WHAT YOU ARE ASKED TO DO – Return each line in the records below that includes "production".
[[ DATASET RECORDS, beginning ]]
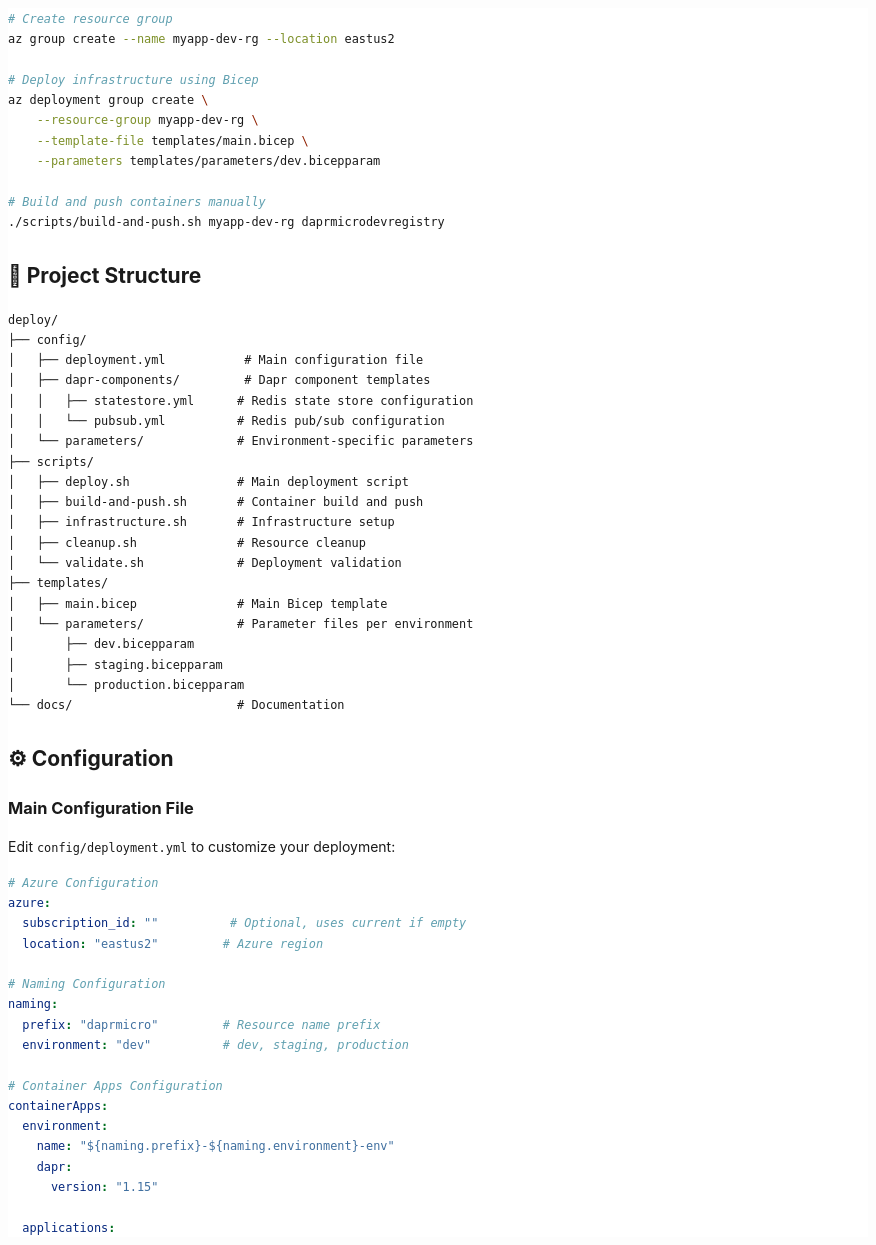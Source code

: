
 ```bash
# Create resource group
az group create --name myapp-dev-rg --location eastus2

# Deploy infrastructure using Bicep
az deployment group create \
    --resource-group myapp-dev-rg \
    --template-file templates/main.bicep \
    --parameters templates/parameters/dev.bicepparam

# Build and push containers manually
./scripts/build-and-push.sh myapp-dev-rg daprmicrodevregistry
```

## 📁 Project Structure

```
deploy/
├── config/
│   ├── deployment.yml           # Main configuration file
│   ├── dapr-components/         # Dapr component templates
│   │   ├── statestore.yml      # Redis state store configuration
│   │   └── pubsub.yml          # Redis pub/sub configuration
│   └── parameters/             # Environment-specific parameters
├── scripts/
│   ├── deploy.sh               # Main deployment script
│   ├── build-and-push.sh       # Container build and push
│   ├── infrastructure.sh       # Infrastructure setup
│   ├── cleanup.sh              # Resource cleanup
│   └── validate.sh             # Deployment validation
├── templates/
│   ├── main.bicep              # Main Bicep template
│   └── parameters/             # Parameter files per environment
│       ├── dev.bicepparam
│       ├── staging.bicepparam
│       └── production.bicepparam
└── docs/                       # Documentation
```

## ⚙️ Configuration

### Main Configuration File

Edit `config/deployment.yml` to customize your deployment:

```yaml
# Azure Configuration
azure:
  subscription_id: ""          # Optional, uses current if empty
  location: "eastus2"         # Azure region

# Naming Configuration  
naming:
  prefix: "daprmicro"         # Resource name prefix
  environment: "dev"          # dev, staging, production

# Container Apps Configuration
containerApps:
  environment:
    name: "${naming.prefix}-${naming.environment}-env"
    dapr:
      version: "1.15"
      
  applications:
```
[[ DATASET RECORDS, end ]]
RESPONSE AREA –
│       └── production.bicepparam
  environment: "dev"          # dev, staging, production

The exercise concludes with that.